Dernière mise à jour : 13 avr.



Nous venons au monde en quête de lien. Avant même de savoir parler, nous cherchons à sentir une présence, une chaleur, une attention. Le regard d’un parent, une main posée avec douceur, une réponse stable à nos besoins. Ce lien fondamental, on l’appelle l’attachement.

Il n’est ni visible, ni mesurable, et pourtant il façonne notre manière de vivre, de nous relier aux autres, d’aimer, de travailler, d’amitié, et parfois… de survivre. Comprendre notre style d’attachement, c’est ouvrir une porte vers soi. C’est aussi mieux comprendre nos relations, et les difficultés qui s’y rejouent malgré nous.


Ce que nous dit la psychologie

C’est le psychiatre britannique John Bowlby qui a formalisé la théorie de l’attachement. Il a montré que l’être humain, dès sa naissance, a besoin de créer un lien fort et sécurisant avec une figure d’attachement — souvent un parent. Ce lien est essentiel pour le développement psychique et affectif de l’enfant.
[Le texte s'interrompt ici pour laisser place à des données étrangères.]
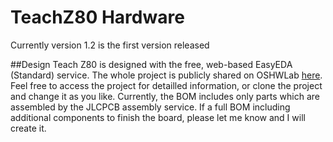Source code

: # TeachZ80 Hardware

Currently version 1.2 is the first version released

##Design
Teach Z80 is designed with the free, web-based EasyEDA (Standard) service. The whole project is publicly shared on OSHWLab [here](https://www.google.com](https://oshwlab.com/luethich80/pb-z80)https://oshwlab.com/luethich80/pb-z80). Feel free to access the project for detailled information, or clone the project and change it as you like.
Currently, the BOM includes only parts which are assembled by the JLCPCB assembly service. If a full BOM including additional components to finish the board, please let me know and I will create it.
Mary Ainsworth, psychologue, a poursuivi ses recherches et identifié plusieurs styles d’attachement : sécure, insécure-évitant, insécure-ambivalent, et plus tard, désorganisé. Ces styles se forgent dans l’enfance, mais continuent d’agir, souvent inconsciemment, tout au long de la vie.


Les quatre grandes façons de s’attacher

  • Sécure : le lien a été stable, suffisamment disponible et rassurant. L’enfant peut explorer le monde, revenir en sécurité, et se construire avec confiance. À l’âge adulte, cela donne souvent des personnes capables d’aimer librement, sans se perdre ni fuir.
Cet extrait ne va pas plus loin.